23, 2024. (Tr.) II. STANDARD OF REVIEW Summary judgment is appropriate where “the movant shows that there is no genuine dispute as to any material fact and the movant is entitled to judgment as a matter of law.” Fed. R. Civ. P. 56(a). The moving party bears the burden of demonstrating the absence of a genuine issue of material fact. See Matsushita Elec. Indus. Co. v. Zenith Radio Corp., 475 U.S. 574, 585 n.10 (1986). If the moving party has sufficiently demonstrated the absence of such a dispute, the nonmovant must then “come forward with specific facts showing that there is a genuine issue for trial.” Id. at 587 (internal quotation marks, citation and emphasis omitted). If the nonmoving party fails to make a sufficient showing in this regard, then the moving party is entitled to

judgment as a matter of law. Celotex Corp. v. Catrett, 477 U.S. 317, 322-23 (1986). During this process, the Court will “draw all reasonable inferences in favor of the nonmoving party, and it may not make credibility determinations or weigh the evidence.” Reeves v. Sanderson Plumbing Prods., Inc., 530 U.S. 133, 150 (2000).

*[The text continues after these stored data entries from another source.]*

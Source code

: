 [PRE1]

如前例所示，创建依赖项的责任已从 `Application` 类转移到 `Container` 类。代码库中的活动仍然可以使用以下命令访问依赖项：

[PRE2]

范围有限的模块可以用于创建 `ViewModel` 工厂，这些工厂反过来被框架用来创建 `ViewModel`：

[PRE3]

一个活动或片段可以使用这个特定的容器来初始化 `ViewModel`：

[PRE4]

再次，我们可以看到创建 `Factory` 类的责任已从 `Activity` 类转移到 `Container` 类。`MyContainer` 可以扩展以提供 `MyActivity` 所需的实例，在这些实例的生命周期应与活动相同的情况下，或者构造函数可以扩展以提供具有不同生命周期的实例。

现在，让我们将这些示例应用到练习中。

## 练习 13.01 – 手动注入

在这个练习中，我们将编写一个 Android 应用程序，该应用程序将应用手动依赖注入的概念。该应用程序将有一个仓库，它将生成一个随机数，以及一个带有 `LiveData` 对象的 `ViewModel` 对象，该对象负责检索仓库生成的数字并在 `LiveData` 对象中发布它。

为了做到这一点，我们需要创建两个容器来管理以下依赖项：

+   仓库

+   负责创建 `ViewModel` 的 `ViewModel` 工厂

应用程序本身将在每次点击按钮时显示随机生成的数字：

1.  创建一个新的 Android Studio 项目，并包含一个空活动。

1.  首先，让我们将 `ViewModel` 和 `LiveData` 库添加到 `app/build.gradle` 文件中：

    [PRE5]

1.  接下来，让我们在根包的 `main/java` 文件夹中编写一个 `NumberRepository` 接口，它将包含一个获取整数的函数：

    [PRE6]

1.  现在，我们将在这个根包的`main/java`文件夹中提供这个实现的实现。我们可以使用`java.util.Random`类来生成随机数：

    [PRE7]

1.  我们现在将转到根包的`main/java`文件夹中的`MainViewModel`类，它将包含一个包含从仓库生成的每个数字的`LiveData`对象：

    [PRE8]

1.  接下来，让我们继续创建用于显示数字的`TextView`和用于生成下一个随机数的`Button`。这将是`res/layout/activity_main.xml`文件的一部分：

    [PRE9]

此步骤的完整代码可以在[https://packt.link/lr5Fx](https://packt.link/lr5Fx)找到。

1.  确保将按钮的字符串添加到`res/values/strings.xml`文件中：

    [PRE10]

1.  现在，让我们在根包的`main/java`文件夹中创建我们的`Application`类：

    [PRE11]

2 In these Counts, Plaintiff also makes a stray reference to “Article I, § 11 of the Delaware Constitution[.]” (D.I. 44 at ¶¶ 53, 60) In light of the content of the Amended Complaint, as well as the arguments made by Plaintiff in his briefing and during the hearing on the Motion, the Court does not really understand Plaintiff to be intending to pursue a claim pursuant to Article I, § 11 of the Delaware Constitution in this case or at trial. And so the Court will make no further reference to that type of claim herein. 4 However, in order to defeat a motion for summary judgment, the nonmoving party must “do more than simply show that there is some metaphysical doubt as to the material facts.” Matsushita Elec. Indus. Co., 475 U.S. at 586. The “mere existence of some alleged factual dispute between the parties will not defeat an otherwise properly supported motion for summary

judgment; the requirement is that there be no genuine issue of material fact.” Anderson v. Liberty Lobby, Inc., 477 U.S. 242, 247-48 (1986) (emphasis in original). Facts that could alter the outcome are “material,” and a factual dispute is “genuine,” only where “the evidence is such that a reasonable jury could return a verdict for the nonmoving party.” Id. at 248. “If the evidence is merely colorable . . . or is not significantly probative . . . summary judgment may be granted.” Id. at 249-50 (internal citations omitted).